- Solana price has breached the 8-day simple moving average.
- SOL price has been rejected at a critical Relative Strength Index level.
- Invalidation of the bearish downtrend is a breach above $43.
Solana price shows early signs of a bearish downtrend underway. The invalidation level is a vital determinant of future price action.
Solana price shows weakness
Solana price shows exhaustion as the bulls have lost the battle for the $40 barrier. Since June 13, when lows were established at $25.86, the centralized smart contract token has managed to rally 65%. Now the unfolding selloff could become cataclysmic as the bears have breached the 8-day simple moving average (SMA), forcing early bulls to jump ship. The Relative Strength Index confounds a sneakily bearish move underway as the selloff occurred directly at the sellers’ 65 level.
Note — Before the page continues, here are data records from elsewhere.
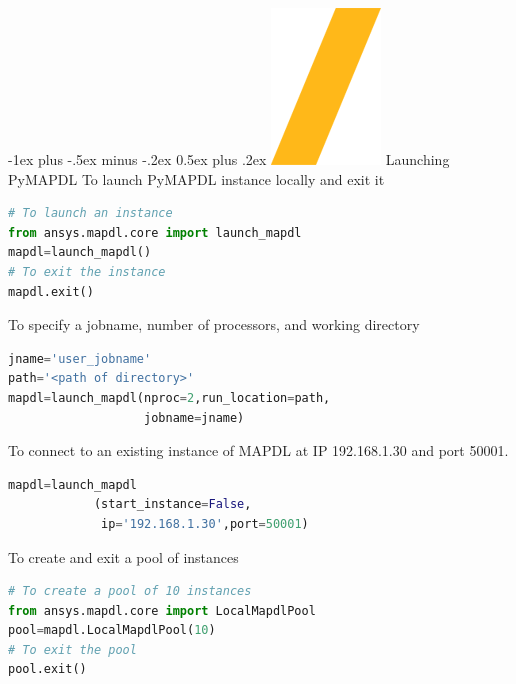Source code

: \documentclass[9pt,landscape]{article}
\makeatletter
\renewcommand{\section}{\@startsection{section}{1}{0mm}%
                                {-1ex plus -.5ex minus -.2ex}%
                                {0.5ex plus .2ex}%
                                {\normalfont\large\bfseries}}
\makeatother
\begin{document}
\begin{multicols}{3}
\setlength{\premulticols}{1pt}
\setlength{\postmulticols}{1pt}
\setlength{\multicolsep}{1pt}
\setlength{\columnsep}{2pt}

\section{\includegraphics[height=\fontcharht\font`\S]{slash.png} Launching PyMAPDL}
To launch PyMAPDL instance locally and exit it
\begin{lstlisting}[language=Python]
# To launch an instance
from ansys.mapdl.core import launch_mapdl
mapdl=launch_mapdl()
# To exit the instance
mapdl.exit()
\end{lstlisting}

To specify a jobname, number of processors, and working directory
\begin{lstlisting}[language=Python]
jname='user_jobname'
path='<path of directory>'
mapdl=launch_mapdl(nproc=2,run_location=path,
                   jobname=jname)
\end{lstlisting}

To connect to an existing instance of MAPDL at IP 192.168.1.30 and port 50001.
\begin{lstlisting}[language=Python]
mapdl=launch_mapdl
            (start_instance=False,
             ip='192.168.1.30',port=50001)
\end{lstlisting}
To create and exit a pool of instances
\begin{lstlisting}[language=Python]
# To create a pool of 10 instances
from ansys.mapdl.core import LocalMapdlPool
pool=mapdl.LocalMapdlPool(10)
# To exit the pool
pool.exit()
\end{lstlisting}


\end{multicols}
\end{document}
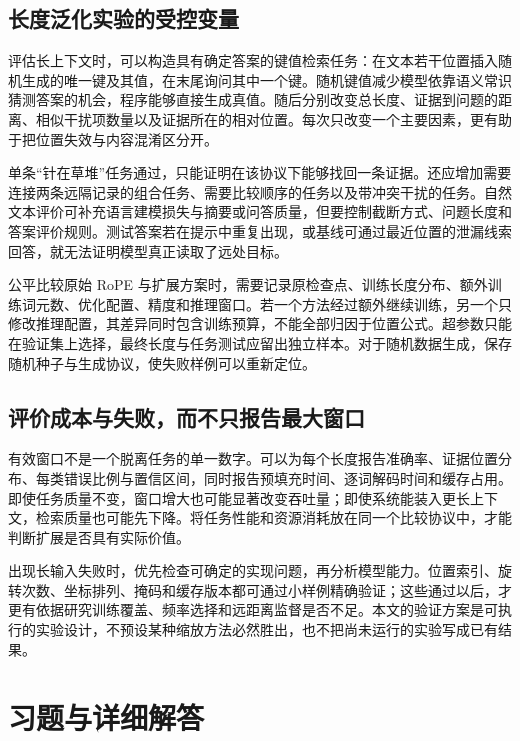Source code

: \documentclass[UTF8,12pt,a4paper,fontset=fandol]{ctexart}
\begin{document}
\subsection{长度泛化实验的受控变量}
评估长上下文时，可以构造具有确定答案的键值检索任务：在文本若干位置插入随机生成的唯一键及其值，在末尾询问其中一个键。随机键值减少模型依靠语义常识猜测答案的机会，程序能够直接生成真值。随后分别改变总长度、证据到问题的距离、相似干扰项数量以及证据所在的相对位置。每次只改变一个主要因素，更有助于把位置失效与内容混淆区分开。

单条“针在草堆”任务通过，只能证明在该协议下能够找回一条证据。还应增加需要连接两条远隔记录的组合任务、需要比较顺序的任务以及带冲突干扰的任务。自然文本评价可补充语言建模损失与摘要或问答质量，但要控制截断方式、问题长度和答案评价规则。测试答案若在提示中重复出现，或基线可通过最近位置的泄漏线索回答，就无法证明模型真正读取了远处目标。

公平比较原始 RoPE 与扩展方案时，需要记录原检查点、训练长度分布、额外训练词元数、优化配置、精度和推理窗口。若一个方法经过额外继续训练，另一个只修改推理配置，其差异同时包含训练预算，不能全部归因于位置公式。超参数只能在验证集上选择，最终长度与任务测试应留出独立样本。对于随机数据生成，保存随机种子与生成协议，使失败样例可以重新定位。

\subsection{评价成本与失败，而不只报告最大窗口}
有效窗口不是一个脱离任务的单一数字。可以为每个长度报告准确率、证据位置分布、每类错误比例与置信区间，同时报告预填充时间、逐词解码时间和缓存占用。即使任务质量不变，窗口增大也可能显著改变吞吐量；即使系统能装入更长上下文，检索质量也可能先下降。将任务性能和资源消耗放在同一个比较协议中，才能判断扩展是否具有实际价值。

出现长输入失败时，优先检查可确定的实现问题，再分析模型能力。位置索引、旋转次数、坐标排列、掩码和缓存版本都可通过小样例精确验证；这些通过以后，才更有依据研究训练覆盖、频率选择和远距离监督是否不足。本文的验证方案是可执行的实验设计，不预设某种缩放方法必然胜出，也不把尚未运行的实验写成已有结果。

\section{习题与详细解答}
\label{sec:rope-exercises}
\end{document}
Solana price next bullish support zones must hold, or the June 14 lows at $25.86 could be disastrously breached. A breach of the low could induce a bearish frenzy with targets in the $10 vicinity. A Fibonacci rejection tool surrounding the June 13 low and recent June 24 high of $42.94 shows the 61.8% retracement level at the $31 price level. Traders should consider this as the final bullish support zone. A close below $31 will fuel bearish confidence and an influx of bearish breakout traders into the market to target the June 13 swing low.
SOL/USDT 3-Hour Chart
Invalidation of the bearish downtrend is a breach above $43. If the bulls can conquer this level, they may be able to propel into the $50 price zone, resulting in a 40% increase from the current Solana price.